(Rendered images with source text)
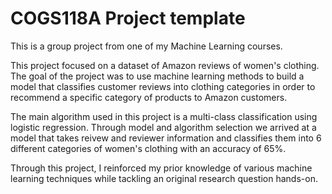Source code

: # COGS118A Project template
This is a group project from one of my Machine Learning courses.

This project focused on a dataset of Amazon reviews of women's clothing. The goal of the project was to use machine learning methods to build a model that classifies customer reviews into clothing categories in order to recommend a specific category of products to Amazon customers.

The main algorithm used in this project is a multi-class classification using logistic regression. Through model and algorithm selection we arrived at a model that takes reivew and reviewer information and classifies them into 6 different categories of women's clothing with an accuracy of 65%.

Through this project, I reinforced my prior knowledge of various machine learning techniques while tackling an original research question hands-on.
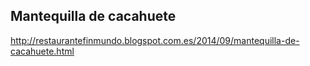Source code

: ## Mantequilla de cacahuete

http://restaurantefinmundo.blogspot.com.es/2014/09/mantequilla-de-cacahuete.html
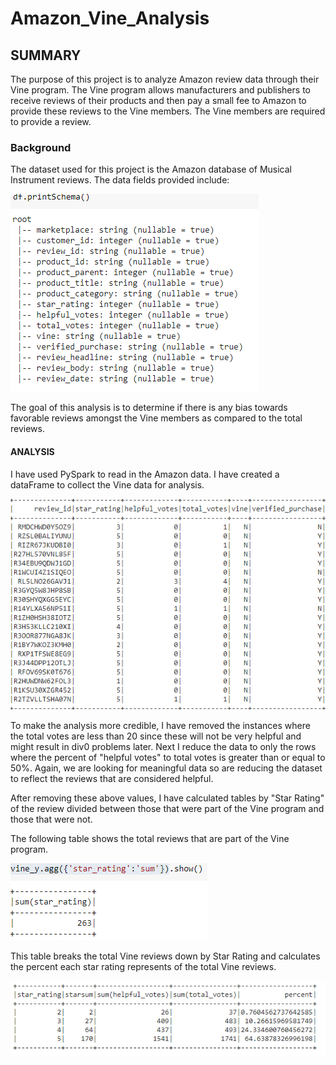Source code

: # Amazon_Vine_Analysis
  
##  SUMMARY

The purpose of this project is to analyze Amazon review data through their Vine program.  The Vine program allows manufacturers and publishers to receive reviews of their products and then pay a small fee to Amazon to provide these reviews to the Vine members.  The Vine members are required to provide a review.  

### Background

The dataset used for this project is the Amazon database of Musical Instrument reviews.  The data fields provided include:

![](https://github.com/xactuary/Amazon_Vine_Analysis/blob/main/datasetschema.PNG)

The goal of this analysis is to determine if there is any bias towards favorable reviews amongst the Vine members as compared to the total reviews.

#### ANALYSIS

I have used PySpark to read in the Amazon data.  I have created a dataFrame to collect the Vine data for analysis.  

![](https://github.com/xactuary/Amazon_Vine_Analysis/blob/main/vine_df.PNG)

To make the analysis more credible, I have removed the instances where the total votes are less than 20 since these will not be very helpful and might result in div0 problems later.  Next I reduce the data to only the rows where the percent of "helpful votes" to total votes is greater than or equal to 50%.  Again, we are looking for meaningful data so are reducing the dataset to reflect the reviews that are considered helpful.  

After removing these above values, I have calculated tables by "Star Rating" of the review divided between those that were part of the Vine program and those that were not.  

The following table shows the total reviews that are part of the Vine program.

![](https://github.com/xactuary/Amazon_Vine_Analysis/blob/main/ttl_y_gt50pct.PNG)

This table breaks the total Vine reviews down by Star Rating and calculates the percent each star rating represents of the total Vine reviews.


![](https://github.com/xactuary/Amazon_Vine_Analysis/blob/main/vine_y_pct.PNG)


![]()
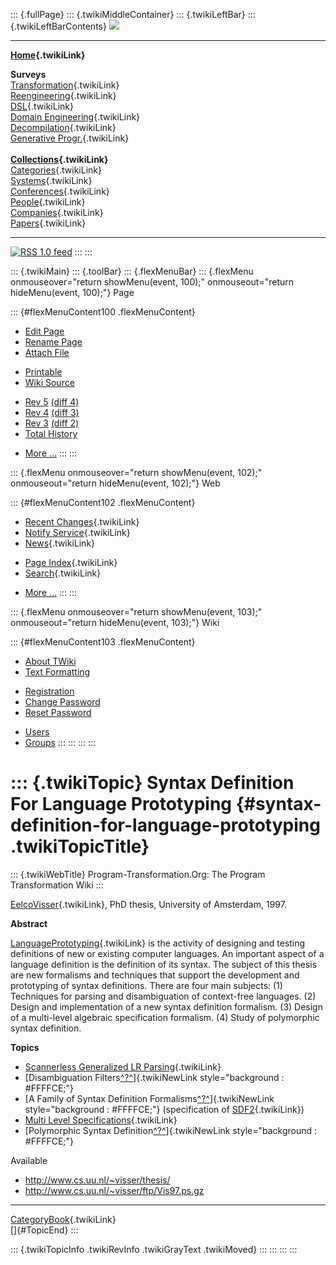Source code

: ::: {.fullPage}
::: {.twikiMiddleContainer}
::: {.twikiLeftBar}
::: {.twikiLeftBarContents}
![](../pub/transformation.gif)

------------------------------------------------------------------------

**[Home](WebHome){.twikiLink}**

**Surveys**\
[Transformation](ProgramTransformation){.twikiLink}\
[Reengineering](ReengineeringWiki){.twikiLink}\
[DSL](DomainSpecificLanguages){.twikiLink}\
[Domain Engineering](DomainEngineering){.twikiLink}\
[Decompilation](DeCompilation){.twikiLink}\
[Generative Progr.](GenerativeProgrammingWiki){.twikiLink}\
\
**[Collections](CategoryCollection){.twikiLink}**\
[Categories](CategoryCategory){.twikiLink}\
[Systems](TransformationSystems){.twikiLink}\
[Conferences](TransformationConferences){.twikiLink}\
[People](TransformationPeople){.twikiLink}\
[Companies](TransformationCompanies){.twikiLink}\
[Papers](CategoryPaper){.twikiLink}

------------------------------------------------------------------------

[![](../pub/rss.gif "RSS 1.0 feed")](WebRss@skin=rss)
:::
:::

::: {.twikiMain}
::: {.toolBar}
::: {.flexMenuBar}
::: {.flexMenu onmouseover="return showMenu(event, 100);" onmouseout="return hideMenu(event, 100);"}
Page

::: {#flexMenuContent100 .flexMenuContent}
-   [Edit
    Page](http://www.program-transformation.org/edit/Transform/SyntaxDefinitionForLanguagePrototyping?t=1536826573)
-   [Rename
    Page](http://www.program-transformation.org/rename/Transform/SyntaxDefinitionForLanguagePrototyping)
-   [Attach
    File](http://www.program-transformation.org/attach/Transform/SyntaxDefinitionForLanguagePrototyping)

<!-- -->

-   [Printable](http://www.program-transformation.org/view/Transform/SyntaxDefinitionForLanguagePrototyping?skin=print.pattern)
-   [Wiki
    Source](http://www.program-transformation.org/view/Transform/SyntaxDefinitionForLanguagePrototyping?skin=text&raw=on&contenttype=text/plain)

<!-- -->

-   [Rev
    5](http://www.program-transformation.org/view/Transform/SyntaxDefinitionForLanguagePrototyping?rev=1.5)
    [(diff 4)](http://www.program-transformation.org/rdiff/Transform/SyntaxDefinitionForLanguagePrototyping?rev1=1.5&rev2=1.4)
-   [Rev
    4](http://www.program-transformation.org/view/Transform/SyntaxDefinitionForLanguagePrototyping?rev=1.4)
    [(diff 3)](http://www.program-transformation.org/rdiff/Transform/SyntaxDefinitionForLanguagePrototyping?rev1=1.4&rev2=1.3)
-   [Rev
    3](http://www.program-transformation.org/view/Transform/SyntaxDefinitionForLanguagePrototyping?rev=1.3)
    [(diff 2)](http://www.program-transformation.org/rdiff/Transform/SyntaxDefinitionForLanguagePrototyping?rev1=1.3&rev2=1.2)
-   [Total
    History](http://www.program-transformation.org/rdiff/Transform/SyntaxDefinitionForLanguagePrototyping)

<!-- -->

-   [More
    \...](http://www.program-transformation.org/oops/Transform/SyntaxDefinitionForLanguagePrototyping?template=oopsmore&param1=1.5&param2=1.5)
:::
:::

::: {.flexMenu onmouseover="return showMenu(event, 102);" onmouseout="return hideMenu(event, 102);"}
Web

::: {#flexMenuContent102 .flexMenuContent}
-   [Recent Changes](WebChanges){.twikiLink}
-   [Notify Service](WebNotify){.twikiLink}
-   [News](WebNews){.twikiLink}

<!-- -->

-   [Page Index](WebIndex){.twikiLink}
-   [Search](WebSearch){.twikiLink}

<!-- -->

-   [More
    \...](http://www.program-transformation.org/oops/Transform/SyntaxDefinitionForLanguagePrototyping?template=oopsmore&param1=1.5&param2=1.5)
:::
:::

::: {.flexMenu onmouseover="return showMenu(event, 103);" onmouseout="return hideMenu(event, 103);"}
Wiki

::: {#flexMenuContent103 .flexMenuContent}
-   [About
    TWiki](http://www.program-transformation.org/view/TWiki/WebHome)
-   [Text
    Formatting](http://www.program-transformation.org/view/TWiki/TextFormattingRules)

<!-- -->

-   [Registration](http://www.program-transformation.org/view/TWiki/TWikiRegistration)
-   [Change
    Password](http://www.program-transformation.org/view/TWiki/ChangePassword)
-   [Reset
    Password](http://www.program-transformation.org/view/TWiki/ResetPassword)

<!-- -->

-   [Users](http://www.program-transformation.org/view/Main/TWikiUsers)
-   [Groups](http://www.program-transformation.org/view/Main/TWikiGroups)
:::
:::
:::
:::

::: {.twikiTopic}
Syntax Definition For Language Prototyping {#syntax-definition-for-language-prototyping .twikiTopicTitle}
==========================================

::: {.twikiWebTitle}
Program-Transformation.Org: The Program Transformation Wiki
:::

[EelcoVisser](EelcoVisser){.twikiLink}, PhD thesis, University of
Amsterdam, 1997.

**Abstract**

[LanguagePrototyping](LanguagePrototyping){.twikiLink} is the activity
of designing and testing definitions of new or existing computer
languages. An important aspect of a language definition is the
definition of its syntax. The subject of this thesis are new formalisms
and techniques that support the development and prototyping of syntax
definitions. There are four main subjects: (1) Techniques for parsing
and disambiguation of context-free languages. (2) Design and
implementation of a new syntax definition formalism. (3) Design of a
multi-level algebraic specification formalism. (4) Study of polymorphic
syntax definition.

**Topics**

-   [Scannerless Generalized LR
    Parsing](ScannerlessGeneralizedLRParsing){.twikiLink}
-   [Disambiguation
    Filters[^?^](http://www.program-transformation.org/edit/Transform/DisambiguationFilters?topicparent=Transform.SyntaxDefinitionForLanguagePrototyping)]{.twikiNewLink
    style="background : #FFFFCE;"}
-   [A Family of Syntax Definition
    Formalisms[^?^](http://www.program-transformation.org/edit/Transform/AFamilyOfSyntaxDefinitionFormalisms?topicparent=Transform.SyntaxDefinitionForLanguagePrototyping)]{.twikiNewLink
    style="background : #FFFFCE;"} (specification of
    [SDF2](../Sdf/WebHome){.twikiLink})
-   [Multi Level Specifications](MultiLevelSpecifications){.twikiLink}
-   [Polymorphic Syntax
    Definition[^?^](http://www.program-transformation.org/edit/Transform/PolymorphicSyntaxDefinition?topicparent=Transform.SyntaxDefinitionForLanguagePrototyping)]{.twikiNewLink
    style="background : #FFFFCE;"}

Available

-   <http://www.cs.uu.nl/~visser/thesis/>
-   <http://www.cs.uu.nl/~visser/ftp/Vis97.ps.gz>

------------------------------------------------------------------------

[CategoryBook](CategoryBook){.twikiLink}\
[]{#TopicEnd}
:::

::: {.twikiTopicInfo .twikiRevInfo .twikiGrayText .twikiMoved}
:::
:::
:::
:::
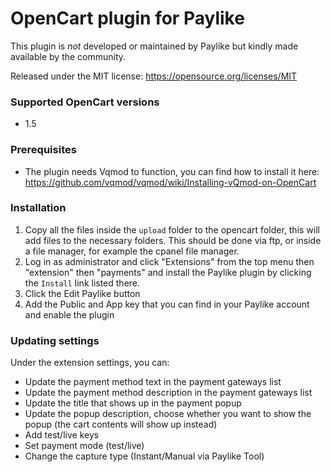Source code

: # OpenCart plugin for Paylike

This plugin is *not* developed or maintained by Paylike but kindly made
available by the community.

Released under the MIT license: https://opensource.org/licenses/MIT

### Supported OpenCart versions

- 1.5

### Prerequisites

- The plugin needs Vqmod to function, you can find how to install it here: https://github.com/vqmod/vqmod/wiki/Installing-vQmod-on-OpenCart

### Installation

1. Copy all the files inside the `upload` folder to the opencart folder, this will add files to the necessary folders. This should be done via ftp, or inside a file manager, for example the cpanel file manager. 
2. Log in as administrator and click  "Extensions" from the top menu then "extension" then "payments" and install the Paylike plugin by clicking the `Install` link listed there.
3. Click the Edit Paylike button 
4. Add the Public and App key that you can find in your Paylike account and enable the plugin


### Updating settings

Under the extension settings, you can:
 * Update the payment method text in the payment gateways list
 * Update the payment method description in the payment gateways list
 * Update the title that shows up in the payment popup 
 * Update the popup description, choose whether you want to show the popup  (the cart contents will show up instead)
 * Add test/live keys
 * Set payment mode (test/live)
 * Change the capture type (Instant/Manual via Paylike Tool)
 
  

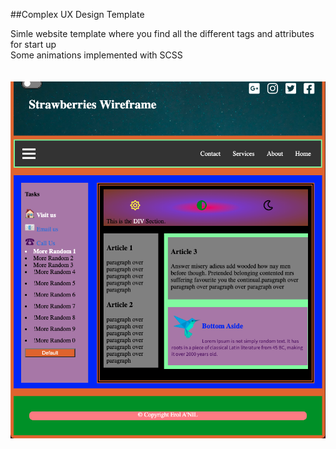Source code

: ##Complex UX Design Template

<div>
Simle website template where you find all the different tags and attributes for start up<br>
Some animations implemented with SCSS<br>
<br> 
<br>
</div>
<img src="images/1.png" alt="Screenshot">
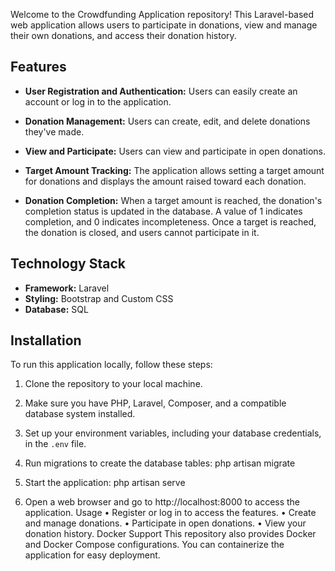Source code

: Welcome to the Crowdfunding Application repository! This Laravel-based web application allows users to participate in donations, view and manage their own donations, and access their donation history.

## Features

- **User Registration and Authentication:** Users can easily create an account or log in to the application.

- **Donation Management:** Users can create, edit, and delete donations they've made. 

- **View and Participate:** Users can view and participate in open donations.

- **Target Amount Tracking:** The application allows setting a target amount for donations and displays the amount raised toward each donation.

- **Donation Completion:** When a target amount is reached, the donation's completion status is updated in the database. A value of 1 indicates completion, and 0 indicates incompleteness. Once a target is reached, the donation is closed, and users cannot participate in it.

## Technology Stack

- **Framework:** Laravel
- **Styling:** Bootstrap and Custom CSS
- **Database:** SQL

## Installation

To run this application locally, follow these steps:

1. Clone the repository to your local machine.

2. Make sure you have PHP, Laravel, Composer, and a compatible database system installed.

3. Set up your environment variables, including your database credentials, in the `.env` file.

4. Run migrations to create the database tables:
  	php artisan migrate
5.	Start the application:
php artisan serve 
6.	Open a web browser and go to http://localhost:8000 to access the application.
Usage
•	Register or log in to access the features.
•	Create and manage donations.
•	Participate in open donations.
•	View your donation history.
Docker Support
This repository also provides Docker and Docker Compose configurations. You can containerize the application for easy deployment.





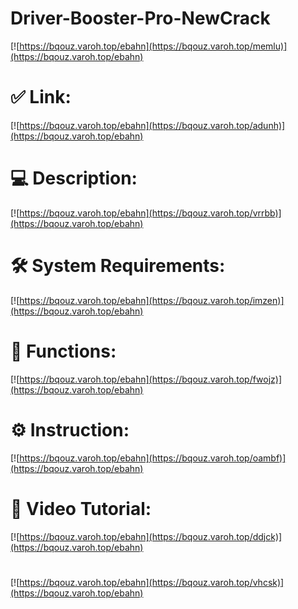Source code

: # Driver-Booster-Pro-NewCrack

[![https://bqouz.varoh.top/ebahn](https://bqouz.varoh.top/memlu)](https://bqouz.varoh.top/ebahn)
# ✅ Link:
[![https://bqouz.varoh.top/ebahn](https://bqouz.varoh.top/adunh)](https://bqouz.varoh.top/ebahn)
# 💻 Description:
[![https://bqouz.varoh.top/ebahn](https://bqouz.varoh.top/vrrbb)](https://bqouz.varoh.top/ebahn)
# 🛠 System Requirements:
[![https://bqouz.varoh.top/ebahn](https://bqouz.varoh.top/imzen)](https://bqouz.varoh.top/ebahn)
# 🎲 Functions:
[![https://bqouz.varoh.top/ebahn](https://bqouz.varoh.top/fwojz)](https://bqouz.varoh.top/ebahn)
# ⚙️ Instruction:
[![https://bqouz.varoh.top/ebahn](https://bqouz.varoh.top/oambf)](https://bqouz.varoh.top/ebahn)
# 🎥 Video Tutorial:
[![https://bqouz.varoh.top/ebahn](https://bqouz.varoh.top/ddjck)](https://bqouz.varoh.top/ebahn)
#
[![https://bqouz.varoh.top/ebahn](https://bqouz.varoh.top/vhcsk)](https://bqouz.varoh.top/ebahn)









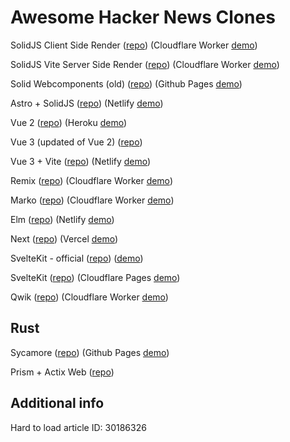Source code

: # Awesome Hacker News Clones

SolidJS Client Side Render ([repo](https://github.com/solidjs/solid-hackernews)) (Cloudflare Worker [demo](https://hackernews-csr.ryansolid.workers.dev/))

SolidJS Vite Server Side Render ([repo](https://github.com/solidjs/solid-hackernews/tree/vite-ssr)) (Cloudflare Worker [demo](https://hackernews.ryansolid.workers.dev/))

Solid Webcomponents (old) ([repo](https://github.com/ryansolid/solid-hackernews-app)) (Github Pages [demo](https://ryansolid.github.io/solid-hackernews-app/))

Astro + SolidJS ([repo](https://github.com/ryansolid/astro-solid-hackernews)) (Netlify [demo](https://astro-solid-hn.netlify.app/))

Vue 2 ([repo](https://github.com/vuejs/vue-hackernews-2.0)) (Heroku [demo](https://vue-hn.herokuapp.com/top))

Vue 3 (updated of Vue 2) ([repo](https://github.com/raukaute/vue-hackernews-3.0))

Vue 3 + Vite ([repo](https://github.com/visualfanatic/vue-hackernews-3.0)) (Netlify [demo](https://vue-hn.netlify.app/))

Remix ([repo](https://github.com/ryansolid/remix-hackernews)) (Cloudflare Worker [demo](https://remix-hackernews.ryansolid.workers.dev/))

Marko ([repo](https://github.com/ryansolid/marko-hackernews)) (Cloudflare Worker [demo](https://marko-hackernews.ryansolid.workers.dev/))

Elm ([repo](https://github.com/dillonkearns/elm-pages/tree/serverless-latest/examples/hackernews)) (Netlify [demo](https://hacker-news-elm-pages.netlify.app))

Next ([repo](https://github.com/ryansolid/next-hackernews)) (Vercel [demo](https://next-hackernews-olive.vercel.app/))

SvelteKit - official ([repo](https://github.com/sveltejs/sites/tree/master/sites/hn.svelte.dev)) ([demo](hn.svelte.dev))

SvelteKit ([repo](https://github.com/ryansolid/svelte-hackernews)) (Cloudflare Pages [demo](https://svelte-hackernews.pages.dev/))

Qwik ([repo](https://github.com/ryansolid/qwik-hackernews)) (Cloudflare Worker [demo](https://qwik-hackernews.ryansolid.workers.dev/))

## Rust

Sycamore ([repo](https://github.com/sycamore-rs/hackernews-sycamore)) (Github Pages [demo](https://sycamore-rs.github.io/hackernews-sycamore/item/30186326 ))

Prism + Actix Web ([repo](https://github.com/kaleidawave/hackernews-prism))

## Additional info

Hard to load article ID: 30186326
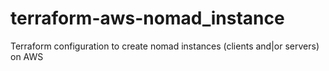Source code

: # terraform-aws-nomad_instance
Terraform configuration to create nomad instances (clients and|or servers) on AWS
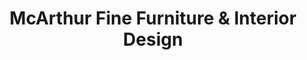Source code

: ---
title: "McArthur Fine Furniture & Interior Design"
url: /airdrie/mcarthur-fine-furniture-und-interior-design/
shop: Möbel
---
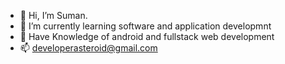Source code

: - 👋 Hi, I’m Suman.
- 🌱 I’m currently learning software and application developmnt
- 📘 Have Knowledge of android and fullstack web development
- 📫 developerasteroid@gmail.com

<!---
developerasteroid/developerasteroid is a ✨ special ✨ repository because its `README.md` (this file) appears on your GitHub profile.
You can click the Preview link to take a look at your changes.
--->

- TASK INSTRUCTIONS -
Using the data above, work out how many lines include the word "shows" and give only that number.

- EXERCISE SOLUTION -
2